Capisco chiaramente che la parte più interessante di questa sfida per lui è quella mentale, non fisica. È studiare con occhio filosofico come questo cambiamento impatti sull’animo umano e sull’organizzazione di cui fa parte, per poterlo mettere poi a disposizione degli altri.
Partecipare in modo diretto e attivo, seguire l’evoluzione, senza necessariamente sfidarsi ad arrivare in cima.
“Mi piace l’idea di essere arrivato fino a qui, per ora. È stata una scoperta costante e gioiosa.
Ci sono tantissimi altri stream di riflessione che M4810 apre e che sono altro dalla sfida e della performance, e infatti io l’ho sempre visto come progetto più educativo che di prestazione atletica, che ha assunto valore ulteriore per il nostro contesto perché ha forti ricadute pratiche.

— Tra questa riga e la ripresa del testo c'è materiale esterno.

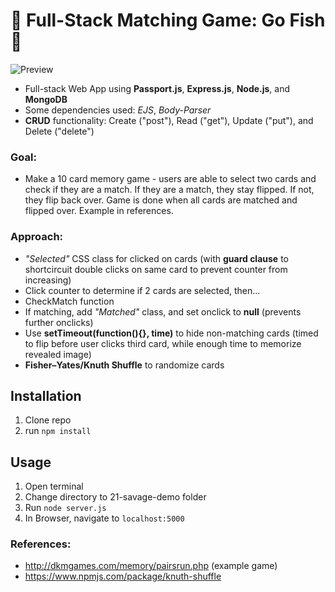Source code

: # 🎣 Full-Stack Matching Game: Go Fish 🎣

![Preview](/images/preview.png)

- Full-stack Web App using **Passport.js**, **Express.js**, **Node.js**, and **MongoDB**
- Some dependencies used: *EJS*, *Body-Parser*  
- **CRUD** functionality: Create ("post"), Read ("get"), Update ("put"), and Delete ("delete")

### Goal:

- Make a 10 card memory game - users are able to select two cards and check if they are a match. If they are a match, they stay flipped. If not, they flip back over. Game is done when all cards are matched and flipped over. Example in references.

### Approach:

- *"Selected"* CSS class for clicked on cards (with **guard clause** to shortcircuit double clicks on same card to prevent counter from increasing)
- Click counter to determine if 2 cards are selected, then...
- CheckMatch function
- If matching, add *"Matched"* class, and set onclick to **null** (prevents further onclicks)
- Use **setTimeout(function(){}, time)** to hide non-matching cards (timed to flip before user clicks third card, while enough time to memorize revealed image)
- **Fisher–Yates/Knuth Shuffle** to randomize cards

## Installation

1. Clone repo
2. run `npm install`

## Usage

1. Open terminal
2. Change directory to 21-savage-demo folder
2. Run `node server.js`
3. In Browser, navigate to `localhost:5000`


### References:

- http://dkmgames.com/memory/pairsrun.php (example game)
- https://www.npmjs.com/package/knuth-shuffle

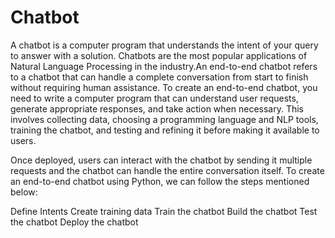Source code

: # Chatbot

A chatbot is a computer program that understands the intent of your query to answer with a solution. Chatbots are the most popular applications of Natural Language Processing in the industry.An end-to-end chatbot refers to a chatbot that can handle a complete conversation from start to finish without requiring human assistance. To create an end-to-end chatbot, you need to write a computer program that can understand user requests, generate appropriate responses, and take action when necessary. This involves collecting data, choosing a programming language and NLP tools, training the chatbot, and testing and refining it before making it available to users. 

Once deployed, users can interact with the chatbot by sending it multiple requests and the chatbot can handle the entire conversation itself. To create an end-to-end chatbot using Python, we can follow the steps mentioned below:

Define Intents
Create training data
Train the chatbot
Build the chatbot
Test the chatbot
Deploy the chatbot
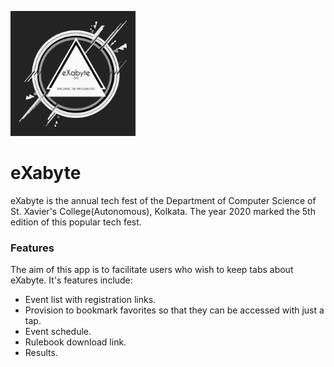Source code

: <p><a href="http://exabyte.sxccal.edu/"><img src="https://github.com/neil-dev/exabyte/blob/master/assets/images/splash_icon.png" height="200" width=200"/></a></p>
  
# eXabyte

eXabyte is the annual tech fest of the Department of Computer Science of St. Xavier's College(Autonomous), Kolkata. The year 2020 marked the 5th edition of this popular tech fest. 

### Features

The aim of this app is to facilitate users who wish to keep tabs about eXabyte. It's features include:
* Event list with registration links.
* Provision to bookmark favorites so that they can be accessed with just a tap.
* Event schedule.
* Rulebook download link.
* Results.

Per Methodos rappresenta la concretizzazione di una filosofia di vita e di lavoro. È un esempio del carattere sociale delle organizzazioni più evolute, dell’integrazione degli aspetti del business e della vita sociale, delle persone che ne fanno parte. L’ambizione ad essere un “luogo di vita”.
Non è un caso che tutti i “giganti” si stiano orientando su questo: Google con i suoi benefit intangibili, le società di informatica con il lavoro smart e da remoto... questo di M4810 è un passo nella stessa direzione, nel dare agli interlocutori di Methodos qualcosa di più.
Sono quelle componenti di valore che accrescono i capitali dell'organizzazione: non più solo quello economico, ma anche di relazione, sociale, umano, intellettuale. Ecco, il progetto condensa in modo molto interessante tutti questi temi.
Non sono partito pensando “non arriverò sul Bianco”, anzi, sono rimasto aperto a ciò che il mio corpo e l’esperienza mi avrebbero comunicato. Poi, piano piano, mi sono scontrato con quei limiti che non volevo superare, per motivi oggettivi e soggettivi... ma continuerò a salire, a cambiare e a seguire con passione questo progetto che ci sta dando così tanto”.